[Start of section]

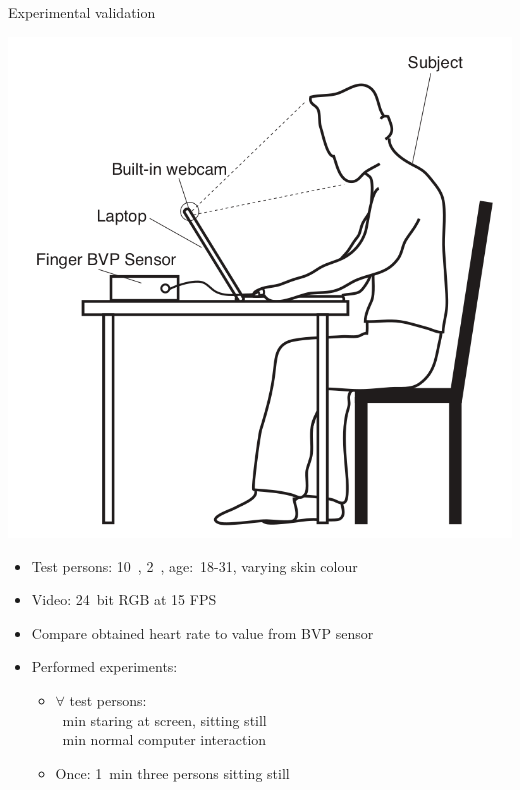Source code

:\documentclass{beamer}
\begin{document}
\begin{frame}{Experimental validation}
	\begin{minipage}{0.3\textwidth}
		\includegraphics[width=\textwidth]{setup.png}
	\end{minipage} \pause
	\begin{minipage}{0.65\textwidth}
		\begin{itemize}
			\item Test persons: 10~\male, 2~\female, age:~18-31, varying skin colour \pause
			\item Video: 24~bit RGB at 15 FPS \pause
			\item Compare obtained heart rate to value from BVP sensor \pause
			\item Performed experiments: \pause
				\begin{itemize}[label=-]
					\item $\forall$ test persons:\\ ~min staring at screen, sitting still\\ ~min normal computer interaction \pause
					\item Once: 1~min three persons sitting still
				\end{itemize}
		\end{itemize}
\end{minipage}
\end{frame}
\end{document}
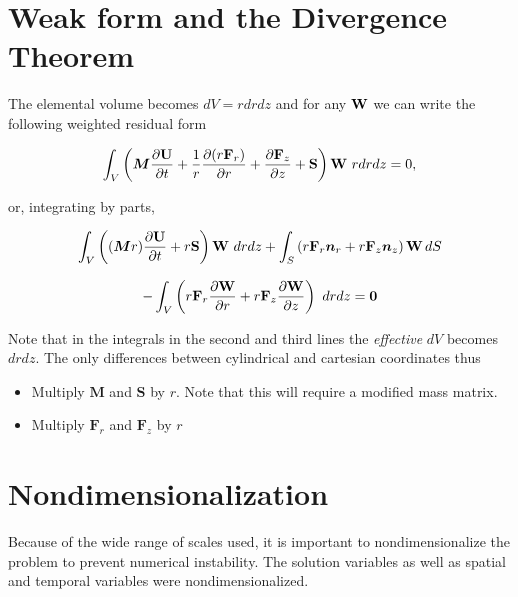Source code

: \documentclass[12pt, a4paper]{report}
\begin{document}
\section{Weak form and the Divergence Theorem}
The elemental volume becomes $dV = r dr dz$ and for any ${\bf W}$ we can write the following weighted residual form



\begin{center}
\[\begin{array}{c} \displaystyle
\int_V \left({\bm M} \frac{\partial {\bf U}}{\partial t} +  \frac{1}{r} \frac{\partial (r {\bf F}_r)}{\partial r}  + \frac{\partial {\bf F}_z}{\partial z} +   {\bf S}\right) {\bf W} \ r dr dz  = 0 ,
\end{array} \]
\end{center}
or, integrating by parts, 
\begin{center}
\[\begin{array}{c}
\displaystyle \int_V \left(({\bm M} r) \frac{\partial {\bf U}}{\partial t}   +r{\bf S}\right) {\bf W} \ dr  dz  
\displaystyle + \int_S\left(  r {\bf F}_r {\bm n}_r +  r {\bf F}_z {\bm n}_z \right) {\bf W}  \, dS \\[4ex] - \displaystyle \int_V \left(  r {\bf F}_r\frac{\partial {\bf W}}{\partial r}  + r {\bf F}_z\frac{\partial {\bf W}}{\partial z} \right) \ dr  dz  = {\bf 0}
\end{array}
\]
\end{center}

Note that in the integrals in the second and third lines the {\em effective} $dV$ becomes $dr dz$. The only differences between cylindrical and cartesian coordinates thus

\begin{itemize}
\item Multiply $\bm M$ and $\bm S$ by $r$. Note that this will require a modified mass matrix.
\item Multiply ${\bm F}_r$ and ${\bm F}_z$ by $r$

\end{itemize}

\section{Nondimensionalization}
\noindent
Because of the wide range of scales used, it is important to nondimensionalize the problem to prevent numerical instability. The solution variables as well as spatial and temporal variables were nondimensionalized.
\end{document}
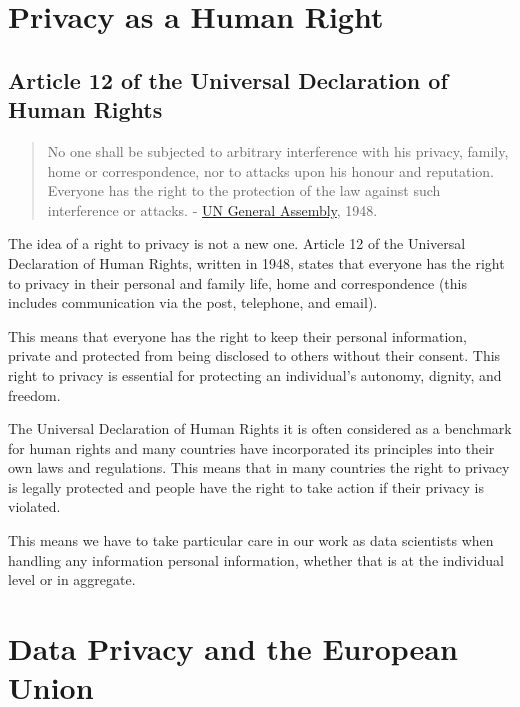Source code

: \documentclass[
  12pt,
]{book}
\begin{document}
\hypertarget{privacy-as-a-human-right}{%
\section{Privacy as a Human Right}\label{privacy-as-a-human-right}}

\hypertarget{article-12-of-the-universal-declaration-of-human-rights}{%
\subsection{Article 12 of the Universal Declaration of Human Rights}\label{article-12-of-the-universal-declaration-of-human-rights}}

\begin{quote}
No one shall be subjected to arbitrary interference with his
privacy, family, home or correspondence, nor to attacks
upon his honour and reputation. Everyone has the right
to the protection of the law against such interference or
attacks. - \href{https://www.un.org/en/about-us/universal-declaration-of-human-rights}{UN General Assembly}, 1948.
\end{quote}

The idea of a right to privacy is not a new one. Article 12 of the Universal Declaration of Human Rights, written in 1948, states that everyone has the right to privacy in their personal and family life, home and correspondence (this includes communication via the post, telephone, and email).

This means that everyone has the right to keep their personal information, private and protected from being disclosed to others without their consent. This right to privacy is essential for protecting an individual's autonomy, dignity, and freedom.

The Universal Declaration of Human Rights it is often considered as a benchmark for human rights and many countries have incorporated its principles into their own laws and regulations. This means that in many countries the right to privacy is legally protected and people have the right to take action if their privacy is violated.

This means we have to take particular care in our work as data scientists when handling any information personal information, whether that is at the individual level or in aggregate.

\hypertarget{data-privacy-and-the-european-union}{%
\section{Data Privacy and the European Union}\label{data-privacy-and-the-european-union}}
\end{document}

[End of section]

WHAT THIS TASK INVOLVES
Where does "union" appear in the records above? Copy each line that holds it.

ANSWER TO THE EXERCISE
\hypertarget{data-privacy-and-the-european-union}{%
\section{Data Privacy and the European Union}\label{data-privacy-and-the-european-union}}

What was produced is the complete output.